Collected data:

--------------------------------

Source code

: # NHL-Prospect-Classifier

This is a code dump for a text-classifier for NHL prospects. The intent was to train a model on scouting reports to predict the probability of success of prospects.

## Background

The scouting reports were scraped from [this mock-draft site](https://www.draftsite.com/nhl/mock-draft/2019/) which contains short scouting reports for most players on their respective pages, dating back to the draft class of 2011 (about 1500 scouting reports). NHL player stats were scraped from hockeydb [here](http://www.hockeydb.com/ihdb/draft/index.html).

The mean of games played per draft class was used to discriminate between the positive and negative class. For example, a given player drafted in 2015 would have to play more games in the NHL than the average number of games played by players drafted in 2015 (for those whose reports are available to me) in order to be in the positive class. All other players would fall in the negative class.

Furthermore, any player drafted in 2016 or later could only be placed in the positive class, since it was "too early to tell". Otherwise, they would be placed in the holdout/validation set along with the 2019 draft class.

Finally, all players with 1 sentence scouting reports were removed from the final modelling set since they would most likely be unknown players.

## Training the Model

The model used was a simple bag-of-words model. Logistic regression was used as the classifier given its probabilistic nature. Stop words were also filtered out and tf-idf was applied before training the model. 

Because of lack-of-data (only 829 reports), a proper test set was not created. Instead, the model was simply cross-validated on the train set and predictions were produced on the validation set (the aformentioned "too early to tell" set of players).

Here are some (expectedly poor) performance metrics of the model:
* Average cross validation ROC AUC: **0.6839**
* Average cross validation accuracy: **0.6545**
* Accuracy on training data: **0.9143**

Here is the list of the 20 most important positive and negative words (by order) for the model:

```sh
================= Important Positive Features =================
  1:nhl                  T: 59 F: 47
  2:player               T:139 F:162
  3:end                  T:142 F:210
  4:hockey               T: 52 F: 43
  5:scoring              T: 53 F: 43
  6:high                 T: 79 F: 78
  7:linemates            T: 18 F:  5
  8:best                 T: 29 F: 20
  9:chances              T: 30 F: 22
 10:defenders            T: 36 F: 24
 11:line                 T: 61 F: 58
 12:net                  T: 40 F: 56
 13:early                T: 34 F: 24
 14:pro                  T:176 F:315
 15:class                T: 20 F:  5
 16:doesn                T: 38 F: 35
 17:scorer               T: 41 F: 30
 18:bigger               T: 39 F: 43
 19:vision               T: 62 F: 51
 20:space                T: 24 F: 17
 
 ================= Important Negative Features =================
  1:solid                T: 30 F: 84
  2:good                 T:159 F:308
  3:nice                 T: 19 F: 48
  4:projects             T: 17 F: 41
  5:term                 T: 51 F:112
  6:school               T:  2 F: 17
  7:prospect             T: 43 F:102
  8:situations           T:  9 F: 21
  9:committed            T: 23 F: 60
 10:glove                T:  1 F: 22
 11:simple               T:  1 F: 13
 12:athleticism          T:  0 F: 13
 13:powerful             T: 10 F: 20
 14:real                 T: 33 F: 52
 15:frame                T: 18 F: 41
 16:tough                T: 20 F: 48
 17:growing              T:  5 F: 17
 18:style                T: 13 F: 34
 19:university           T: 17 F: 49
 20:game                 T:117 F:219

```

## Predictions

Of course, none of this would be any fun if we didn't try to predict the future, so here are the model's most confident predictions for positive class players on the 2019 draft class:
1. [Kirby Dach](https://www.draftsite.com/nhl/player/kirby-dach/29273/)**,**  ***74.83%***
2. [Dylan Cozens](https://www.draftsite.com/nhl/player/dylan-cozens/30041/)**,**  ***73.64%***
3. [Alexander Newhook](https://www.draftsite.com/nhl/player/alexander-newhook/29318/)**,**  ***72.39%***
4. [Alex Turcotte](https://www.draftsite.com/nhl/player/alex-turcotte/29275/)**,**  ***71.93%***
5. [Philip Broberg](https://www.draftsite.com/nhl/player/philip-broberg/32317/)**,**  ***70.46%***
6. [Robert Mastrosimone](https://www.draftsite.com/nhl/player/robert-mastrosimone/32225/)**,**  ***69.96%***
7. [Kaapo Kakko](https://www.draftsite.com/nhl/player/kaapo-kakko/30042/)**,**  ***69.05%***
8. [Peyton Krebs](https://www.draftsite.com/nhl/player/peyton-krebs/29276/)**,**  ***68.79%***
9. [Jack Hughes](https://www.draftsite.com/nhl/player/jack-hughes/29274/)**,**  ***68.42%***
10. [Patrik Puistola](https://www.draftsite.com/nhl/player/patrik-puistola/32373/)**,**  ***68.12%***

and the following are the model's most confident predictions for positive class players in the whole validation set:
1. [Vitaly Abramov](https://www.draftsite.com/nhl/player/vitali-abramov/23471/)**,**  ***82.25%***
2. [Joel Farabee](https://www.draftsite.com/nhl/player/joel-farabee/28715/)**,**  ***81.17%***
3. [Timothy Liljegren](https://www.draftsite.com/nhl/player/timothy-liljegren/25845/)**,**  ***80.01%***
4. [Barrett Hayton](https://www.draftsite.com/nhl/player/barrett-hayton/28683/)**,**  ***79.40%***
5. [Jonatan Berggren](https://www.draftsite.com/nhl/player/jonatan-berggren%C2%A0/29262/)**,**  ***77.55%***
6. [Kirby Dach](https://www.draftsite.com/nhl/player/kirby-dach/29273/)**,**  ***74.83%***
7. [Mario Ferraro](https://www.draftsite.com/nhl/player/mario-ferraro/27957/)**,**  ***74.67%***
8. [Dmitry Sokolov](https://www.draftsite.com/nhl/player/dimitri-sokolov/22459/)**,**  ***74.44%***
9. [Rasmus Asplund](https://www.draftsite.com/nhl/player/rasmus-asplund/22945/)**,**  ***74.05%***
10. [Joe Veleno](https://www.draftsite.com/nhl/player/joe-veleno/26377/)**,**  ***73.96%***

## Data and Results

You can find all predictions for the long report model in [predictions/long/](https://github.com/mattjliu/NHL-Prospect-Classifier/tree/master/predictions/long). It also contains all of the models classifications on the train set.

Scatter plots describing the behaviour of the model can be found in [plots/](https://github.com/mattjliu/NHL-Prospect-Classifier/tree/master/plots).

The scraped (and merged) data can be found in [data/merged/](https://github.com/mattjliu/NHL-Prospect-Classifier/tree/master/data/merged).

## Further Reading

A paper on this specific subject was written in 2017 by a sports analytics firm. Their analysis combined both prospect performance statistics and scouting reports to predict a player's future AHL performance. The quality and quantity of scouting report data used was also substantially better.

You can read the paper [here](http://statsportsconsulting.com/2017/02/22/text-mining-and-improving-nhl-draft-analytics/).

--------------------------------

:: INSTRUCTIONS TO FOLLOW ::
Your task is to reproduce the entries exactly, starting at the first line and ending with the line containing "## Background".

:: FINISHED EXERCISE ::
Source code

: # NHL-Prospect-Classifier

This is a code dump for a text-classifier for NHL prospects. The intent was to train a model on scouting reports to predict the probability of success of prospects.

## Background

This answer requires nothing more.